Well there are two ways to do the root move ordering by nodes. The first one uses number of nodes spent on a move only at the previous iteration of iterative deepening. The other method (and the one i use) saves the cumulative nodes from all the previous iterations so if a move proved best at any of the previous iterations, it will hang around the top of the move list. This has the same effect as your approach and probably allows for a smoother overtaking if a best moves becomes bad.
I have commented out code where I basically sort by nodes and then place the best move at the front if it's not already there. I think I go by the total accumulated nodes though. I did not try the other way but it could be better.
We are probably talking about less than 1 ELO improvement no matter how you do it. Of course Komodo tries hard to always finish an iteration which means it will see every move - but we do LMR at the root and if a good move is late in the list it might not get discovered on a given iteration if it's profound. That would imply that sorting by nodes could be a slight win as it is sometimes the case that a good move starts taking more nodes to search even before it is discovered.
I had no luck with this. I even tried using the ratio between iteration N-2 and iteration N-1 to order moves for iteration N, thinking that this might catch moves whose trees are growing signficantly, but not enough to move very far up the list yet. Nothing useful there. I am 100% convinced that with today's searches, the node counters are meaningless. I also used Cray Blitz to test the same things, and there they all seemed to work as expected. But CB did no forward pruning and no reductions other than null-move, R=1, as was common in late 80's.
I have found absolutely nothing useful about the node counts for each ply 1 move. And believe me, I have looked exhaustively over the past 6 months. With some statistical help to see if there was ANY correlation between node counts and future best moves. Nothing turned up, and I did, of course, have a veritable mountain of data for the correlation analysis to use...
Unfortunately, it just doesn't seem to work. I removed that move ordering and reverted to the original crafty approach of a new best move goes to the front, the rest move down one slot, keeping past best moves near the front. Only thing I do a bit differently is that when a move goes to the front, I save an "age" with it (currently using 4). At the end of each iteration, all the ages are reduced by 1, with a lower bound of zero. If a move has a non-zero age, it is not searched in parallel with any other move, nor is it reduced at the root.
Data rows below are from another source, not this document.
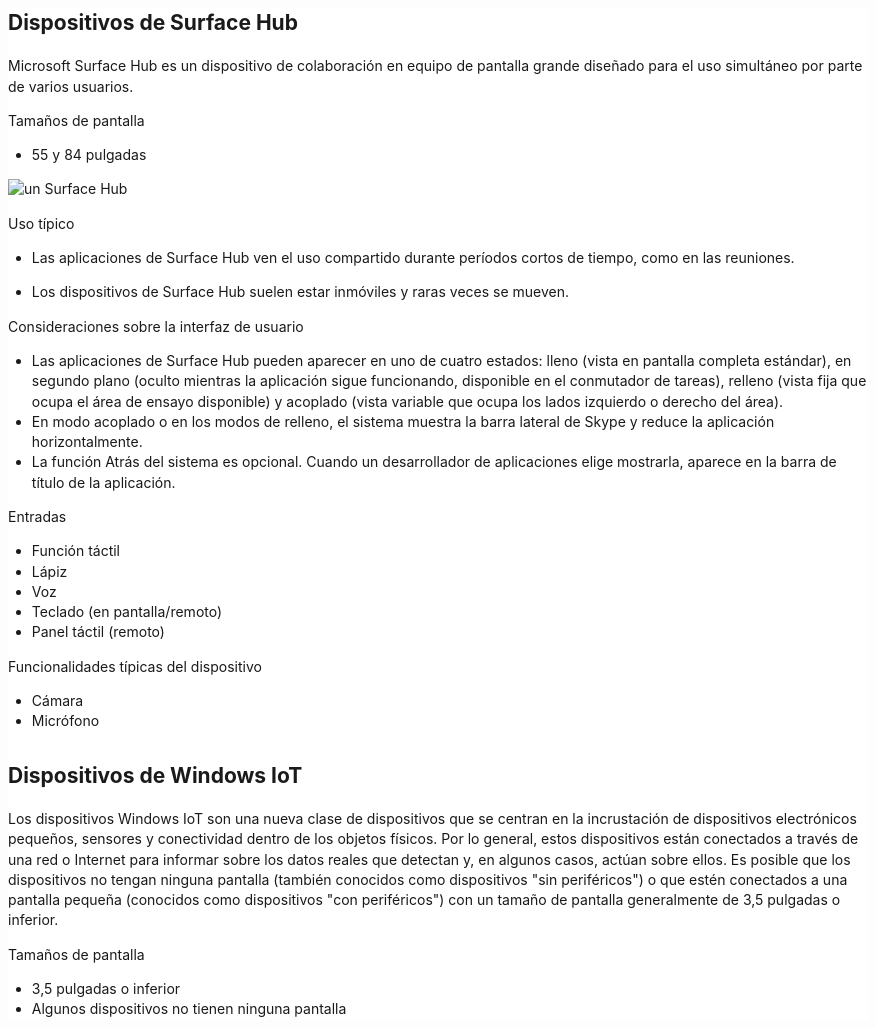 

## <a name="surface-hub-devices"></a>Dispositivos de Surface Hub


Microsoft Surface Hub es un dispositivo de colaboración en equipo de pantalla grande diseñado para el uso simultáneo por parte de varios usuarios.

Tamaños de pantalla
-   55 y 84 pulgadas

![un Surface Hub](images/device-primer/device-primer-surfacehub3.png)

Uso típico
-   Las aplicaciones de Surface Hub ven el uso compartido durante períodos cortos de tiempo, como en las reuniones.

-   Los dispositivos de Surface Hub suelen estar inmóviles y raras veces se mueven.

Consideraciones sobre la interfaz de usuario
-   Las aplicaciones de Surface Hub pueden aparecer en uno de cuatro estados: lleno (vista en pantalla completa estándar), en segundo plano (oculto mientras la aplicación sigue funcionando, disponible en el conmutador de tareas), relleno (vista fija que ocupa el área de ensayo disponible) y acoplado (vista variable que ocupa los lados izquierdo o derecho del área).
-   En modo acoplado o en los modos de relleno, el sistema muestra la barra lateral de Skype y reduce la aplicación horizontalmente.
-   La función Atrás del sistema es opcional. Cuando un desarrollador de aplicaciones elige mostrarla, aparece en la barra de título de la aplicación.

Entradas
-   Función táctil
-   Lápiz
-   Voz
-   Teclado (en pantalla/remoto)
-   Panel táctil (remoto)

Funcionalidades típicas del dispositivo
-   Cámara
-   Micrófono

 

## <a name="windows-iot-devices"></a>Dispositivos de Windows IoT


Los dispositivos Windows IoT son una nueva clase de dispositivos que se centran en la incrustación de dispositivos electrónicos pequeños, sensores y conectividad dentro de los objetos físicos. Por lo general, estos dispositivos están conectados a través de una red o Internet para informar sobre los datos reales que detectan y, en algunos casos, actúan sobre ellos. Es posible que los dispositivos no tengan ninguna pantalla (también conocidos como dispositivos "sin periféricos") o que estén conectados a una pantalla pequeña (conocidos como dispositivos "con periféricos") con un tamaño de pantalla generalmente de 3,5 pulgadas o inferior.

Tamaños de pantalla
-   3,5 pulgadas o inferior
-   Algunos dispositivos no tienen ninguna pantalla
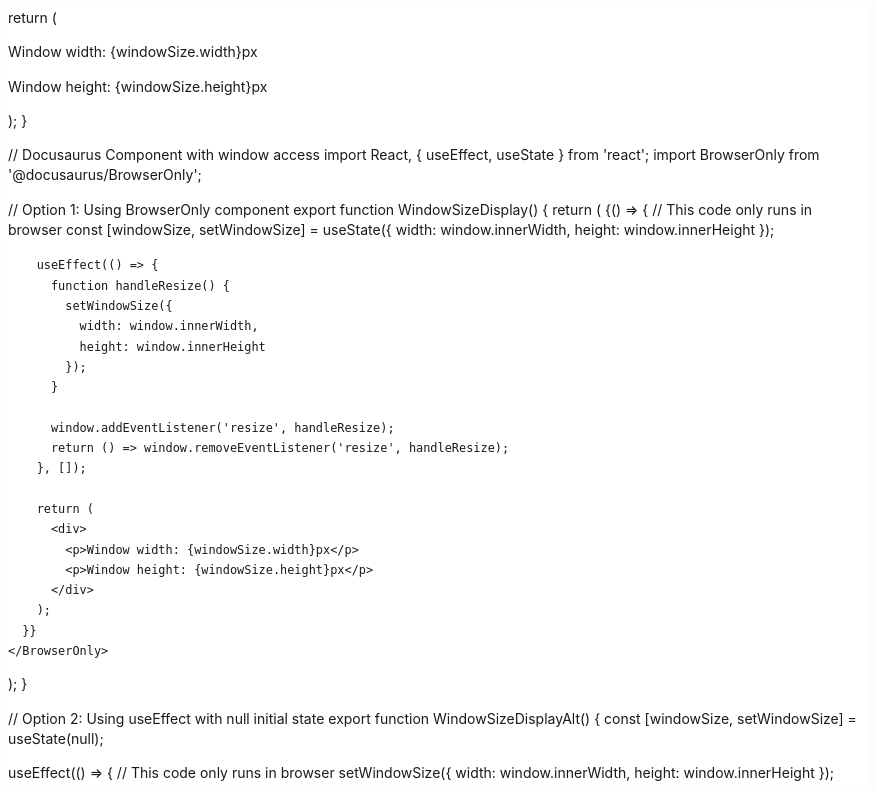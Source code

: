   return (
    <div>
      <p>Window width: {windowSize.width}px</p>
      <p>Window height: {windowSize.height}px</p>
    </div>
  );
}

// Docusaurus Component with window access
import React, { useEffect, useState } from 'react';
import BrowserOnly from '@docusaurus/BrowserOnly';

// Option 1: Using BrowserOnly component
export function WindowSizeDisplay() {
  return (
    <BrowserOnly>
      {() => {
        // This code only runs in browser
        const [windowSize, setWindowSize] = useState({
          width: window.innerWidth,
          height: window.innerHeight
        });
        
        useEffect(() => {
          function handleResize() {
            setWindowSize({
              width: window.innerWidth,
              height: window.innerHeight
            });
          }
          
          window.addEventListener('resize', handleResize);
          return () => window.removeEventListener('resize', handleResize);
        }, []);
        
        return (
          <div>
            <p>Window width: {windowSize.width}px</p>
            <p>Window height: {windowSize.height}px</p>
          </div>
        );
      }}
    </BrowserOnly>
  );
}

// Option 2: Using useEffect with null initial state
export function WindowSizeDisplayAlt() {
  const [windowSize, setWindowSize] = useState(null);
  
  useEffect(() => {
    // This code only runs in browser
    setWindowSize({
      width: window.innerWidth,
      height: window.innerHeight
    });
This handles the flip-flop case that occasionally happens, where the thing keeps changing its mind.
That's odd because it does work for us. Another measure of how easy a move is how often the search changes it's mind. If it changes it's mind on the current iteration is it not easy at all, if it changed on the previous it is not quite as easy and if it changed many iteration ago or never changed at all it is relatively easy. When that happens the first move will consume a lot of nodes but so will the new move so I find it odd that your program has no correlation - it should be that way for almost any program.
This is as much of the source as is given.